Activity ▸
One part of the entries below is wanted: the lines from the one containing "Nun wäre es" through the one containing "as the term". Write those out exactly and nothing else.

Excerpted data below:

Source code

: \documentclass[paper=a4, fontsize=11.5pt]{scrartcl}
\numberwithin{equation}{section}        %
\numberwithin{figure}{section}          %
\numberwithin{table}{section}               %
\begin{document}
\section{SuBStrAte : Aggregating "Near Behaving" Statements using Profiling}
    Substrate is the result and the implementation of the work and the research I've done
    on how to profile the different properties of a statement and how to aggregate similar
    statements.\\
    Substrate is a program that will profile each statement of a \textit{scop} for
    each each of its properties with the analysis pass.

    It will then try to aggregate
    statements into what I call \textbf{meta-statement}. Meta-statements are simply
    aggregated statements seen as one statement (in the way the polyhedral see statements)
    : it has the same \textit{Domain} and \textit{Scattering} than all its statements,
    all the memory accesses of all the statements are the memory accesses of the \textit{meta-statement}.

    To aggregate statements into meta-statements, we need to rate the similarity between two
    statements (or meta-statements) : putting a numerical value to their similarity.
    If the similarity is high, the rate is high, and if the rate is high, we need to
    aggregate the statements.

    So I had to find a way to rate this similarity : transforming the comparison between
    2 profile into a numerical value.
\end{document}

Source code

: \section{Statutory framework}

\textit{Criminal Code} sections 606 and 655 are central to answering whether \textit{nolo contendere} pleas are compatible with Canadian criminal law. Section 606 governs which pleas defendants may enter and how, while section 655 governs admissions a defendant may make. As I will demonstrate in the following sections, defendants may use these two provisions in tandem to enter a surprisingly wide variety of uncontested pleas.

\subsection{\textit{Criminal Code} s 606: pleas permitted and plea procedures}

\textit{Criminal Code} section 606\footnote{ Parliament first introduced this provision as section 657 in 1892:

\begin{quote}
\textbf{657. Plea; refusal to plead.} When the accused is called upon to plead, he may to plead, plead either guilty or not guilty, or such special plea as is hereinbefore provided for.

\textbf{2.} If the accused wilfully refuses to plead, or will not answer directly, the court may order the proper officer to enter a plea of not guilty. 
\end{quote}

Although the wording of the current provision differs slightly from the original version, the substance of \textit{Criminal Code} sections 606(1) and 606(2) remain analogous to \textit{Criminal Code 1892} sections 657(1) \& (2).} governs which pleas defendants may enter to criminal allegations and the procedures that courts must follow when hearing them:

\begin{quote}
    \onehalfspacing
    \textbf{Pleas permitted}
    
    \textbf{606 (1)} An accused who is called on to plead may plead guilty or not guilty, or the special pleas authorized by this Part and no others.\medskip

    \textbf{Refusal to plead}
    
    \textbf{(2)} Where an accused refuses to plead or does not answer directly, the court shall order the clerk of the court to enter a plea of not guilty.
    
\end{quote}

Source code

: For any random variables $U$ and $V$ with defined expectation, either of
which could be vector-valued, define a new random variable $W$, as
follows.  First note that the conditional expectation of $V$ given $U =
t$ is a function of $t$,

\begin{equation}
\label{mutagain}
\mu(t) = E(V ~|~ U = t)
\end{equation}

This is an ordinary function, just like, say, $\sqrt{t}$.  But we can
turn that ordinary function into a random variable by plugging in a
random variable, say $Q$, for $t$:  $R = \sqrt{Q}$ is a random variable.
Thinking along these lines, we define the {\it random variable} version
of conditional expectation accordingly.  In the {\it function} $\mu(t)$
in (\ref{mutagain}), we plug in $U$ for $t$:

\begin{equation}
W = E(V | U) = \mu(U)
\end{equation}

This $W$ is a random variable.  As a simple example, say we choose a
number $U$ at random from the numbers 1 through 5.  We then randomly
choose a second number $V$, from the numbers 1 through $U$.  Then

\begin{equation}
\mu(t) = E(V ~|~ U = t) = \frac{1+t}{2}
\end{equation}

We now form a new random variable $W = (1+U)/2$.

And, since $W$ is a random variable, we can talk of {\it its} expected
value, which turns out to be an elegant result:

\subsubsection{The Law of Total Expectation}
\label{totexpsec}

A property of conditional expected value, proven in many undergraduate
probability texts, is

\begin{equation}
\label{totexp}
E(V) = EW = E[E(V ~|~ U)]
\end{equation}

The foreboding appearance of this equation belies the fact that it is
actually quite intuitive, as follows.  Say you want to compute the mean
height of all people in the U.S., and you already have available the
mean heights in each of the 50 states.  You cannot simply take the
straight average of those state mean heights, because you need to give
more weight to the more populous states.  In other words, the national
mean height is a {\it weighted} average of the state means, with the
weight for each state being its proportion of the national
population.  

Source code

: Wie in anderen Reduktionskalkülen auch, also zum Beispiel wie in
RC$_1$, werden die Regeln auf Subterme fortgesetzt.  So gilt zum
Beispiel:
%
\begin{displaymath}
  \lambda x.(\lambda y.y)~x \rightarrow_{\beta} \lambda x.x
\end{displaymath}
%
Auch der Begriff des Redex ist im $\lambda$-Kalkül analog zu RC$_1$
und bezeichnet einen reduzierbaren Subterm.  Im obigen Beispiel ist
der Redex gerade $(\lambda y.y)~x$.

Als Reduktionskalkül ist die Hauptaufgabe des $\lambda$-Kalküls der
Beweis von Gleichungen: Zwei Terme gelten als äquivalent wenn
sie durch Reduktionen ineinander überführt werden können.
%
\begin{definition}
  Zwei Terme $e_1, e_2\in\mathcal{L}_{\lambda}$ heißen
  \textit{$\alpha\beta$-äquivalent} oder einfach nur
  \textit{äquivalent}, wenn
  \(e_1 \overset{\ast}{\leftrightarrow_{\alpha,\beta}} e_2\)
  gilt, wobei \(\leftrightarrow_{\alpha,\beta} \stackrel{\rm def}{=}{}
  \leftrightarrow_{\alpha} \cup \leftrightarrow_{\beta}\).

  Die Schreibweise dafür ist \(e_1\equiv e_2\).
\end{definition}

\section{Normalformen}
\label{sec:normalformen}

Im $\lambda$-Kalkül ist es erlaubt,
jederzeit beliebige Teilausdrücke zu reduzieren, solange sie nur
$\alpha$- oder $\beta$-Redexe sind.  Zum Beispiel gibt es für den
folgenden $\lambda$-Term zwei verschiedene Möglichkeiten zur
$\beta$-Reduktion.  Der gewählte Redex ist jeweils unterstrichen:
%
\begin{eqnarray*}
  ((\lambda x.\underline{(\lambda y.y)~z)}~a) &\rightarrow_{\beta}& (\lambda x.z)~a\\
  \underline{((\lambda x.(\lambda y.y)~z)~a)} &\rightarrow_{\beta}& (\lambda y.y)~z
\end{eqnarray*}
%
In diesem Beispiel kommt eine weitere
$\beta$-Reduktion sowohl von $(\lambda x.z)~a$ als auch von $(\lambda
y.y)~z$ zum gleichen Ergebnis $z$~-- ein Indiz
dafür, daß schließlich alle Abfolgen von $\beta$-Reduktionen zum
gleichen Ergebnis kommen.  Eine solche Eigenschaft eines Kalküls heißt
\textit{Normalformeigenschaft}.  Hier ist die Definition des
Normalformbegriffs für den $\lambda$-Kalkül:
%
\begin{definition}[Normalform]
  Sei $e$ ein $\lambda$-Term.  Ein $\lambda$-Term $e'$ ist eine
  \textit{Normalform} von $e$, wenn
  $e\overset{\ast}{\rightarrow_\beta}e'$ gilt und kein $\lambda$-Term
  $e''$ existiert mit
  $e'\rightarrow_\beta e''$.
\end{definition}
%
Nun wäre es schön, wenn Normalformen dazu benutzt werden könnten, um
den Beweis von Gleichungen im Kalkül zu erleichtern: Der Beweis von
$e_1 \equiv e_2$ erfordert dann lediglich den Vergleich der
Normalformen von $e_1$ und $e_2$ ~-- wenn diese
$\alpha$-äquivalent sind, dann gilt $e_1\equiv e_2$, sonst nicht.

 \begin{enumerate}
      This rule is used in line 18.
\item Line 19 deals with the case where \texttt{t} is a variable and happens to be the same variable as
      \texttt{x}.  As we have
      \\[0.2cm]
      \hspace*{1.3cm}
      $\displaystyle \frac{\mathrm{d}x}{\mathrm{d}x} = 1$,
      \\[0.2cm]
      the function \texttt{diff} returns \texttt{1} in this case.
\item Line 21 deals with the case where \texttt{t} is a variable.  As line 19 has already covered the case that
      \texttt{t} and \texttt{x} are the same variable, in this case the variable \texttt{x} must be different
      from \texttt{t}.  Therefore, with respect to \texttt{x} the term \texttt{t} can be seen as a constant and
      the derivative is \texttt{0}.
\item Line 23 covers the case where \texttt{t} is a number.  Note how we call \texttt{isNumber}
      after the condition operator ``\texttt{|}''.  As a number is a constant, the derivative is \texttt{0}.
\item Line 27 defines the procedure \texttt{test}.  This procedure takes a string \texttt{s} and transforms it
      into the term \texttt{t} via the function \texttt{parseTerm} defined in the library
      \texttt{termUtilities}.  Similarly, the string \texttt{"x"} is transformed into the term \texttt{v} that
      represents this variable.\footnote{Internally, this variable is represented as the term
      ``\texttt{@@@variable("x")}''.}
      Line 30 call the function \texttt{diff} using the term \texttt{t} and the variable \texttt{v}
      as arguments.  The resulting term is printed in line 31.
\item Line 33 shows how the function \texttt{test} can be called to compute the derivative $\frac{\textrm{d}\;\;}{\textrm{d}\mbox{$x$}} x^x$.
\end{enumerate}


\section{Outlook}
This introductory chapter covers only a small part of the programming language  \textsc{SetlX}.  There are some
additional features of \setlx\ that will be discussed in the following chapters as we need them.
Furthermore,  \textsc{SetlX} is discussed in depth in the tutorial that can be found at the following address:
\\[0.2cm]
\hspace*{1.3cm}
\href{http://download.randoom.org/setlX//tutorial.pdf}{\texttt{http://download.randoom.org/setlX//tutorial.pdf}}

End of Excerpted data.

Exercise solution ▸
Nun wäre es schön, wenn Normalformen dazu benutzt werden könnten, um
den Beweis von Gleichungen im Kalkül zu erleichtern: Der Beweis von
$e_1 \equiv e_2$ erfordert dann lediglich den Vergleich der
Normalformen von $e_1$ und $e_2$ ~-- wenn diese
$\alpha$-äquivalent sind, dann gilt $e_1\equiv e_2$, sonst nicht.

 \begin{enumerate}
      This rule is used in line 18.
\item Line 19 deals with the case where \texttt{t} is a variable and happens to be the same variable as
      \texttt{x}.  As we have
      \\[0.2cm]
      \hspace*{1.3cm}
      $\displaystyle \frac{\mathrm{d}x}{\mathrm{d}x} = 1$,
      \\[0.2cm]
      the function \texttt{diff} returns \texttt{1} in this case.
\item Line 21 deals with the case where \texttt{t} is a variable.  As line 19 has already covered the case that
      \texttt{t} and \texttt{x} are the same variable, in this case the variable \texttt{x} must be different
      from \texttt{t}.  Therefore, with respect to \texttt{x} the term \texttt{t} can be seen as a constant and
      the derivative is \texttt{0}.
\item Line 23 covers the case where \texttt{t} is a number.  Note how we call \texttt{isNumber}
      after the condition operator ``\texttt{|}''.  As a number is a constant, the derivative is \texttt{0}.
\item Line 27 defines the procedure \texttt{test}.  This procedure takes a string \texttt{s} and transforms it
      into the term \texttt{t} via the function \texttt{parseTerm} defined in the library
      \texttt{termUtilities}.  Similarly, the string \texttt{"x"} is transformed into the term \texttt{v} that
      represents this variable.\footnote{Internally, this variable is represented as the term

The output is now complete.